## [Task goal]
Every line from the top of the records through the line containing "1.1 to 1.2~ms" should be retyped exactly; the pictures should not.

———

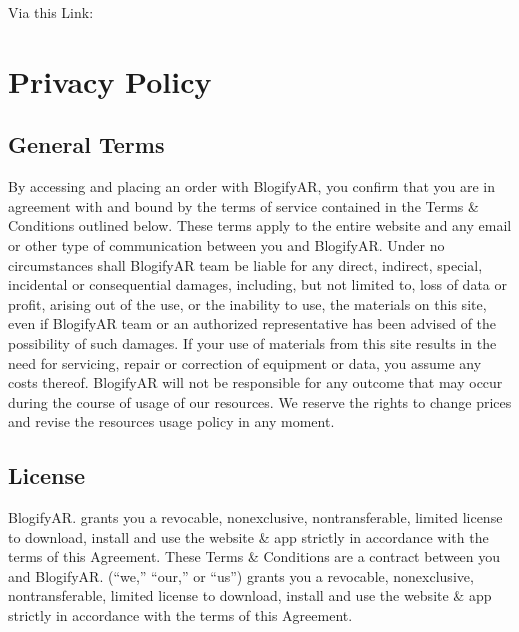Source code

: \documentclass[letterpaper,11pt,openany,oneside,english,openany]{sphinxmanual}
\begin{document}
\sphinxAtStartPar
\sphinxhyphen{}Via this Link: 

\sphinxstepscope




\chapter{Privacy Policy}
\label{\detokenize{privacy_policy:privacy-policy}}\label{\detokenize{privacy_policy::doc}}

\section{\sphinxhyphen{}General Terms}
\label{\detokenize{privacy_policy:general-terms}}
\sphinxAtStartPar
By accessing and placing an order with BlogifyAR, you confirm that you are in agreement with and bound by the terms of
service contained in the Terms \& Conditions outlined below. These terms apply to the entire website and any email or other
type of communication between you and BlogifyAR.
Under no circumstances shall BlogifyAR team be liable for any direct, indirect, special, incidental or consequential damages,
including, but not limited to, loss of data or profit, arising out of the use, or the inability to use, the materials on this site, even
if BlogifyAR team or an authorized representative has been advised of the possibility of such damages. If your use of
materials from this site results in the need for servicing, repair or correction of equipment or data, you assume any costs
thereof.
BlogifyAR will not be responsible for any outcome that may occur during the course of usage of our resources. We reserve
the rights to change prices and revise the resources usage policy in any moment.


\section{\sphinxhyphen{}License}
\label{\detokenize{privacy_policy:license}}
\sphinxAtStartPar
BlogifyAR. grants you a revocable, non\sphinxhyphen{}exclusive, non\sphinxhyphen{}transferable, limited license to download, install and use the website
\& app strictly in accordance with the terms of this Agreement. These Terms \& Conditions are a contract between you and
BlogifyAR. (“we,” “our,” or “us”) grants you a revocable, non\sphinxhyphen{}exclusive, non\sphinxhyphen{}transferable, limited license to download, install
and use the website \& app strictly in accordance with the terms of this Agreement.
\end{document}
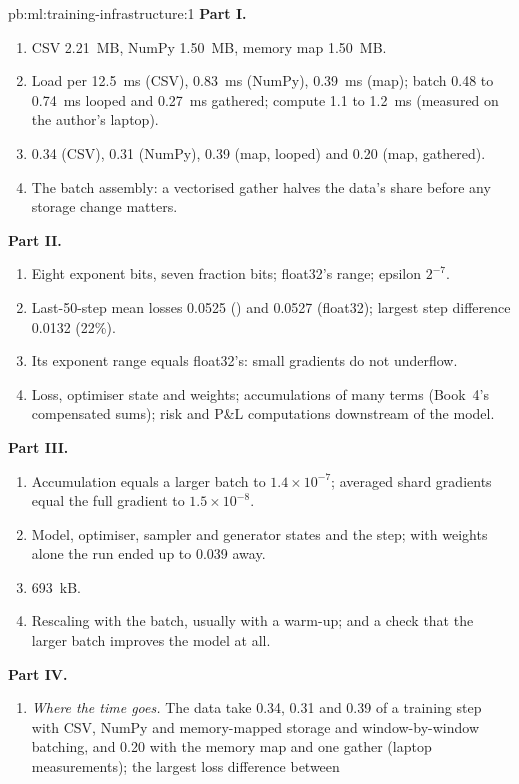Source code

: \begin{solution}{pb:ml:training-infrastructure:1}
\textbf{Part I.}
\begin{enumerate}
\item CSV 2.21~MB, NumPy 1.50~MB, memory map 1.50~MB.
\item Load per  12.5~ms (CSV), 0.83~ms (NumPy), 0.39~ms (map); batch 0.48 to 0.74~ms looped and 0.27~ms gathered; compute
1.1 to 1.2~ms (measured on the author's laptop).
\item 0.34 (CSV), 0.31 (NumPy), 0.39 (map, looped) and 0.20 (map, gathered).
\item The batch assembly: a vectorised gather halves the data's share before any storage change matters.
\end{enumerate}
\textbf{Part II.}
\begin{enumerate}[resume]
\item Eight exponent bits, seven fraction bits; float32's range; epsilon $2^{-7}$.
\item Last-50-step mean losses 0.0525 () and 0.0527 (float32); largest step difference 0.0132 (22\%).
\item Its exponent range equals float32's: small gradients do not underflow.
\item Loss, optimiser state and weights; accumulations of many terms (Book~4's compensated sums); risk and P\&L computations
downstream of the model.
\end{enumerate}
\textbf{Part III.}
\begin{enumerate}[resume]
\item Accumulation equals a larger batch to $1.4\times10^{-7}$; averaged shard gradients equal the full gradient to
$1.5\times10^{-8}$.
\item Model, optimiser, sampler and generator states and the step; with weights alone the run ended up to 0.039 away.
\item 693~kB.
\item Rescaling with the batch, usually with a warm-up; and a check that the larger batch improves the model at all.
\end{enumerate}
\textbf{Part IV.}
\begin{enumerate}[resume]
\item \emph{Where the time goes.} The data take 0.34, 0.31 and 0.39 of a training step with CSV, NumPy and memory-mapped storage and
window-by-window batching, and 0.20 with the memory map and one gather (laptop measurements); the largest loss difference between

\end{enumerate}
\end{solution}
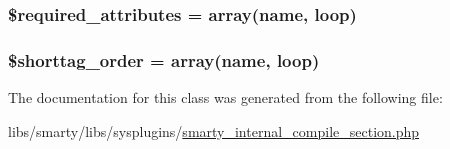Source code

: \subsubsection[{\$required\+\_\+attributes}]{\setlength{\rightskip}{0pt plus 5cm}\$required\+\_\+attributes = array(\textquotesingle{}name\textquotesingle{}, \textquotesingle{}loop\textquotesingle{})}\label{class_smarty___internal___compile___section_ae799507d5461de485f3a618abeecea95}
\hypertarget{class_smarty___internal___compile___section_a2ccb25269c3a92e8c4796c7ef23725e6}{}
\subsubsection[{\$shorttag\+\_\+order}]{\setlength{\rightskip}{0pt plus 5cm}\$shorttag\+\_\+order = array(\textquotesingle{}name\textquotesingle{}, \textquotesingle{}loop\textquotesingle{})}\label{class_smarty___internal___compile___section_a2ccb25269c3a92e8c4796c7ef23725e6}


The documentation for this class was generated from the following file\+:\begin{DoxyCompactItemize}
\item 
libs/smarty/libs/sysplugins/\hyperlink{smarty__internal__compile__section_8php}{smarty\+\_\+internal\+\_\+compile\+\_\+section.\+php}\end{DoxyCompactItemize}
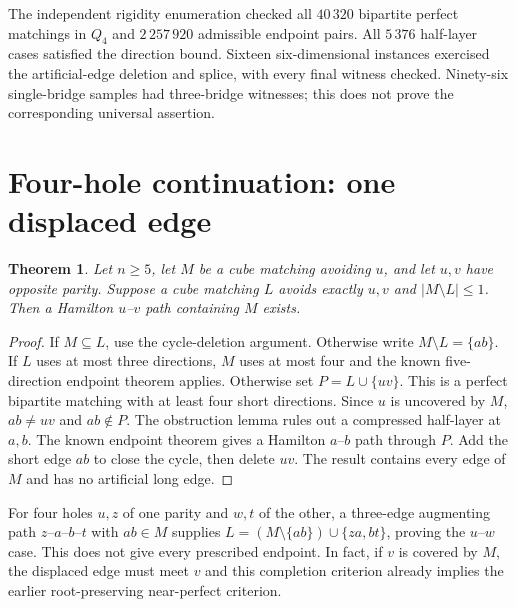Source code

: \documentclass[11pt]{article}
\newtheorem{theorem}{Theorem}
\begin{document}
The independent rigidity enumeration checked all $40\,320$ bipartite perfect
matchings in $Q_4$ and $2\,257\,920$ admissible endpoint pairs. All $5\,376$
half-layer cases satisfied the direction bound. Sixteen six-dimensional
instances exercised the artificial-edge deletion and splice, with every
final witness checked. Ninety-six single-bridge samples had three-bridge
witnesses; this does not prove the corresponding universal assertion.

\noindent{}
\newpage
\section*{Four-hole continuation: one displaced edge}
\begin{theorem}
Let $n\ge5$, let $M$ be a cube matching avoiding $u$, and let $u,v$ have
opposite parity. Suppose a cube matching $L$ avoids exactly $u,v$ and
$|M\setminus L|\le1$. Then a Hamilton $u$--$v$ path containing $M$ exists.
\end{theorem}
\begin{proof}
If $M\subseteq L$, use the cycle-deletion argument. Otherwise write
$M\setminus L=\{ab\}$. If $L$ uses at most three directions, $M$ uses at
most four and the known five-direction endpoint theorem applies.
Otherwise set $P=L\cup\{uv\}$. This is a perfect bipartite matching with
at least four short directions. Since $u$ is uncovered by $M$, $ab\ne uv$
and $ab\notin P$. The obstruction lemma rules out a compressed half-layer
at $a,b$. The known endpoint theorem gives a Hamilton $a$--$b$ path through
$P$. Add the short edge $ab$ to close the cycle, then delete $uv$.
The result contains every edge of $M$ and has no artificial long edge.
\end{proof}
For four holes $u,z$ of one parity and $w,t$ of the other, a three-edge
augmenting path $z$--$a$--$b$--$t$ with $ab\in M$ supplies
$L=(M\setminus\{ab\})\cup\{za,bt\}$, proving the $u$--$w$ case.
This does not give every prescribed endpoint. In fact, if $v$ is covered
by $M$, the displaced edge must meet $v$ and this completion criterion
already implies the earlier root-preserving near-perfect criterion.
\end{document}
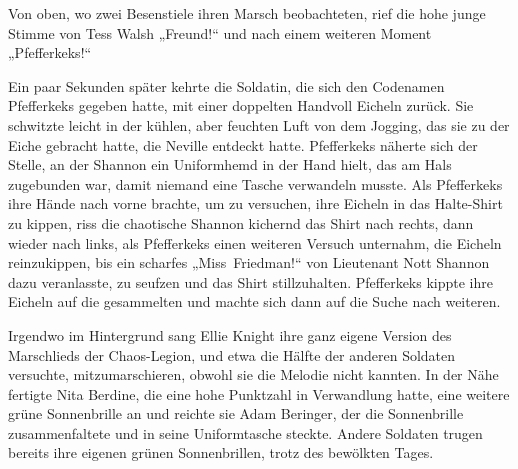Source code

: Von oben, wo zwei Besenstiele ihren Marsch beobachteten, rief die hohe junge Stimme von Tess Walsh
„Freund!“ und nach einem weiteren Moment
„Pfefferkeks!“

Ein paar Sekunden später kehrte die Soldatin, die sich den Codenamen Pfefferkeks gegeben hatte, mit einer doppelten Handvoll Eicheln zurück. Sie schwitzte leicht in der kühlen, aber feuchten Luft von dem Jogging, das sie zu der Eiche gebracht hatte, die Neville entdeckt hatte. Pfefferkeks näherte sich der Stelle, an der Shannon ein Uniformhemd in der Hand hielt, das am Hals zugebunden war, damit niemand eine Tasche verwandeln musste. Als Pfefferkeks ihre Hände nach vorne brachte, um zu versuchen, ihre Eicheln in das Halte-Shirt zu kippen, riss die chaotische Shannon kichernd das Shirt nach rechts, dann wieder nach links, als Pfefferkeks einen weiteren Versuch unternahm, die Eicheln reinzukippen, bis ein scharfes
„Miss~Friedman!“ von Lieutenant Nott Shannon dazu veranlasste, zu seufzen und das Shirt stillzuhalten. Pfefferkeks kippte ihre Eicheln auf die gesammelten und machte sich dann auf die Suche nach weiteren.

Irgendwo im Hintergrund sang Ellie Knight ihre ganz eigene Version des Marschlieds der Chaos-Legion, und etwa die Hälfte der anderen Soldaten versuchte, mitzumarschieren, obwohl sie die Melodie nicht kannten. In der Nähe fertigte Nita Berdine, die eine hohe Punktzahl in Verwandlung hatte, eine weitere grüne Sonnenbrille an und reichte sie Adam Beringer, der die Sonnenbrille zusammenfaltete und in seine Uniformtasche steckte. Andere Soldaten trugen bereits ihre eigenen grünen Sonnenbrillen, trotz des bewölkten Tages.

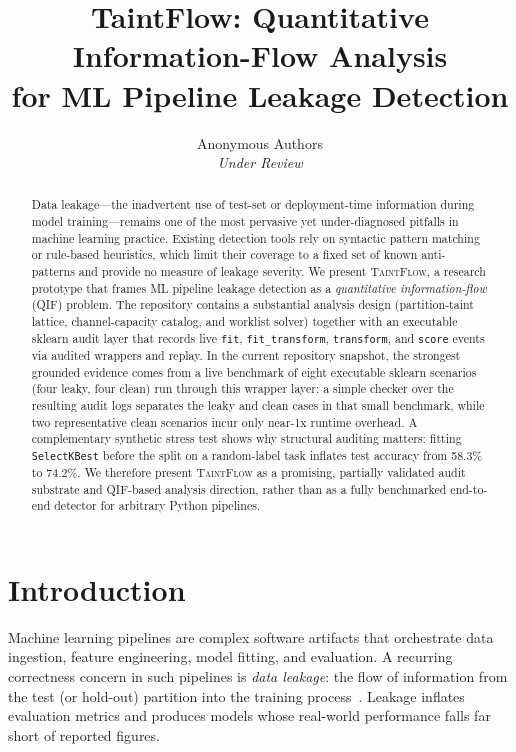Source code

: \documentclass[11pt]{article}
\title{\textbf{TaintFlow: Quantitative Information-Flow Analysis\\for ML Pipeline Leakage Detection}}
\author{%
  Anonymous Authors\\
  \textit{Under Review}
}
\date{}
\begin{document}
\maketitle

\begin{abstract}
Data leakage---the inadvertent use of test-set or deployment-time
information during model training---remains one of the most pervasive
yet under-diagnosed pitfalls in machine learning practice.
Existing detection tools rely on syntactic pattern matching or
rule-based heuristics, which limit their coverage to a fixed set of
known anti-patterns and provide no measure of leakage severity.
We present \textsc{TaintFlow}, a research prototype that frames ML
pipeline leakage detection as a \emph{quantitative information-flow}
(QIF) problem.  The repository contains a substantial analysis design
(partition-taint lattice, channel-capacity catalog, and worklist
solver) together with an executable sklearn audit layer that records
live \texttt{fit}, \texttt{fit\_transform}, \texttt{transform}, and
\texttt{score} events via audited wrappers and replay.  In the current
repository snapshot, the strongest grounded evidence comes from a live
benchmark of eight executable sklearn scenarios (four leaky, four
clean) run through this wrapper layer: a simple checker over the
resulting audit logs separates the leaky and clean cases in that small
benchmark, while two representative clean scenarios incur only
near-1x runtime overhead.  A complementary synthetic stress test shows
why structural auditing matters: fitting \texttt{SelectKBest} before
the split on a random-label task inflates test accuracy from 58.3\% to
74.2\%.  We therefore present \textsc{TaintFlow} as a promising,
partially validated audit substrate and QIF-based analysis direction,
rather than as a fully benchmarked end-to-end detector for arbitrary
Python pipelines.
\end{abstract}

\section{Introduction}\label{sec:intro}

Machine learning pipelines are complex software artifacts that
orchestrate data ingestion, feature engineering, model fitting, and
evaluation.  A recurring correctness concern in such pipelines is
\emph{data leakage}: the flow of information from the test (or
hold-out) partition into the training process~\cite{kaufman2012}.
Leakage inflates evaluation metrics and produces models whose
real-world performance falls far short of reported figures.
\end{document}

———

## [Solution to this problem]
Source code

: \documentclass[letterpaper,11pt,openany,oneside,english,openany]{sphinxmanual}
\begin{document}
\sphinxAtStartPar
\sphinxhyphen{}Via this Link: 

\sphinxstepscope




\chapter{Privacy Policy}
\label{\detokenize{privacy_policy:privacy-policy}}\label{\detokenize{privacy_policy::doc}}

\section{\sphinxhyphen{}General Terms}
\label{\detokenize{privacy_policy:general-terms}}
\sphinxAtStartPar
By accessing and placing an order with BlogifyAR, you confirm that you are in agreement with and bound by the terms of
service contained in the Terms \& Conditions outlined below. These terms apply to the entire website and any email or other
type of communication between you and BlogifyAR.
Under no circumstances shall BlogifyAR team be liable for any direct, indirect, special, incidental or consequential damages,
including, but not limited to, loss of data or profit, arising out of the use, or the inability to use, the materials on this site, even
if BlogifyAR team or an authorized representative has been advised of the possibility of such damages. If your use of
materials from this site results in the need for servicing, repair or correction of equipment or data, you assume any costs
thereof.
BlogifyAR will not be responsible for any outcome that may occur during the course of usage of our resources. We reserve
the rights to change prices and revise the resources usage policy in any moment.


\section{\sphinxhyphen{}License}
\label{\detokenize{privacy_policy:license}}
\sphinxAtStartPar
BlogifyAR. grants you a revocable, non\sphinxhyphen{}exclusive, non\sphinxhyphen{}transferable, limited license to download, install and use the website
\& app strictly in accordance with the terms of this Agreement. These Terms \& Conditions are a contract between you and
BlogifyAR. (“we,” “our,” or “us”) grants you a revocable, non\sphinxhyphen{}exclusive, non\sphinxhyphen{}transferable, limited license to download, install
and use the website \& app strictly in accordance with the terms of this Agreement.
\end{document}
Source code

: \begin{solution}{pb:ml:training-infrastructure:1}
\textbf{Part I.}
\begin{enumerate}
\item CSV 2.21~MB, NumPy 1.50~MB, memory map 1.50~MB.
\item Load per  12.5~ms (CSV), 0.83~ms (NumPy), 0.39~ms (map); batch 0.48 to 0.74~ms looped and 0.27~ms gathered; compute
1.1 to 1.2~ms (measured on the author's laptop).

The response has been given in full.